La sensibilité est un concept très relatif, car profondément inscrit dans la manière dont notre cerveau traite les informations de notre environnement. Pour se mettre en condition, faisons un petit effort d’imagination :
Après une dure journée de labeur, votre plaisir secret : une bonne séance de cinéma. Cela tombe bien le dernier thriller plein d’effets spéciaux vient de sortir et l’affiche promet son lot de sensation forte. Vous êtes confortablement installé, la projection commence. Mais à côté de vous votre voisin commence à devenir un peu bizarre et au fil du film, franchement étrange.
Il pleure pour un oui ou pour un non, se recroqueville bruyamment quand le méchant blesse le héros ; s’insurge à voix basse quand la belle est prise en otage par une bande sans vergogne.
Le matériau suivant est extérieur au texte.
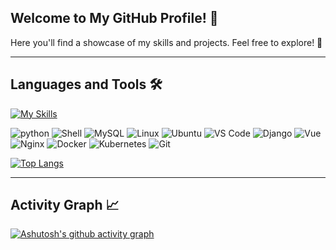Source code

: <!-- <h1 align="center">
	<a href="https://git.io/typing-svg">
		<img src="https://readme-typing-svg.herokuapp.com?font=Fira+Code&color=F03A17&duration=4500&pause=1000&center=true&random=false&width=435&separator=%3C&lines=printf(%22hello%2C+world%5Cn%22);%3C%E4%BD%A0%E5%A5%BD%EF%BC%8C%E4%B8%96%E7%95%8C" alt="Typing SVG" />
	</a>
</h1> -->

<!-- ![image](https://github.com/VioletEvergardenZz/VioletEvergardenZz/blob/main/%E5%BE%AE%E4%BF%A1%E5%9B%BE%E7%89%87_20240506185420.jpg) -->

<!-- ![image](https://github.com/VioletEvergardenZz/VioletEvergardenZz/blob/main/IMG/1355035.jpeg) -->
<!-- --- -->

<!-- ### **_"花无凋零之时，意无传达之日；_** **_爱情亘古不变，紫罗兰永存于世"_** -->

<!-- --- -->

## Welcome to My GitHub Profile! 🚀

Here you'll find a showcase of my skills and projects. Feel free to explore! 🌟

---

## Languages and Tools 🛠️
[![My Skills](https://skillicons.dev/icons?i=py,bash,mysql,linux,ubuntu,vscode,django,vue,nginx,docker,kubernetes,git&theme=light)](https://skillicons.dev)

![python](https://img.shields.io/badge/-python-%233776AB?style=flat&logo=python&logoColor=ffffff)
![Shell](https://img.shields.io/badge/-Shell-89E051?style=flat&logo=gnu-bash&logoColor=ffffff)
![MySQL](https://img.shields.io/badge/-MySQL-%234479A1?style=flat&logo=mysql&logoColor=ffffff)
![Linux](https://img.shields.io/badge/-Linux-%23FCC624?style=flat&logo=linux&logoColor=ffffff)
![Ubuntu](https://img.shields.io/badge/-Ubuntu-%23E95420?style=flat&logo=ubuntu&logoColor=ffffff)
![VS Code](https://img.shields.io/badge/-VSCode-007ACC?style=flat&logo=visual-studio-code&logoColor=ffffff)
![Django](https://img.shields.io/badge/-Django-%23092E20?style=flat&logo=django&logoColor=ffffff)
![Vue](https://img.shields.io/badge/-Vue-4FC08D?style=flat&logo=vue.js&logoColor=ffffff)
![Nginx](https://img.shields.io/badge/-Nginx-%23009639?style=flat&logo=nginx&logoColor=ffffff)
![Docker](https://img.shields.io/badge/-Docker-%232496ED?style=flat&logo=docker&logoColor=ffffff)
![Kubernetes](https://img.shields.io/badge/-Kubernetes-%23326CE5?style=flat&logo=kubernetes&logoColor=ffffff)
![Git](https://img.shields.io/badge/-Git-%23ED5A47?style=flat&logo=git&logoColor=%23ffffff)

[![Top Langs](https://github-readme-stats.vercel.app/api/top-langs/?username=VioletEvergardenZz&layout=donut)](https://github.com/anuraghazra/github-readme-stats)

---

## Activity Graph 📈
[![Ashutosh's github activity graph](https://github-readme-activity-graph.vercel.app/graph?username=VioletEvergardenZz)](https://github.com/ashutosh00710/github-readme-activity-graph)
Enfin un cri de joie lui échappe (en vous perçant les tympans) quand le héros viril tire dans le tas et délivre la malheureuse qui avait bien cru voir venir son heure.
Un peu énervé vous le gratifiez d’un « Non mais faut vous tenir : c’est une fiction et rien ne justifie de sur-réagir comme cela ! ». Mais peine perdue : vous aviez à coté de vous un vrai hypersensible et vous auriez lu l’article ci-dessous, vous n’auriez pas été aussi rude avec lui !
Bon certes pour le besoin de l’exercice j’ai grossi le trait, mais le fait est que pour un individu normalement sensible, côtoyer un hypersensible peut être franchement déroutant car l’intensité des réactions de ce dernier laisse penser que « quelque chose ne va pas ».
Pourtant pour 20% de la population l’hypersensibilité est une réalité quotidienne.
Alors pour enfin comprendre les hypersensibles et apprendre à les reconnaître, voici un petit article de 2 500 mots rien que pour vous !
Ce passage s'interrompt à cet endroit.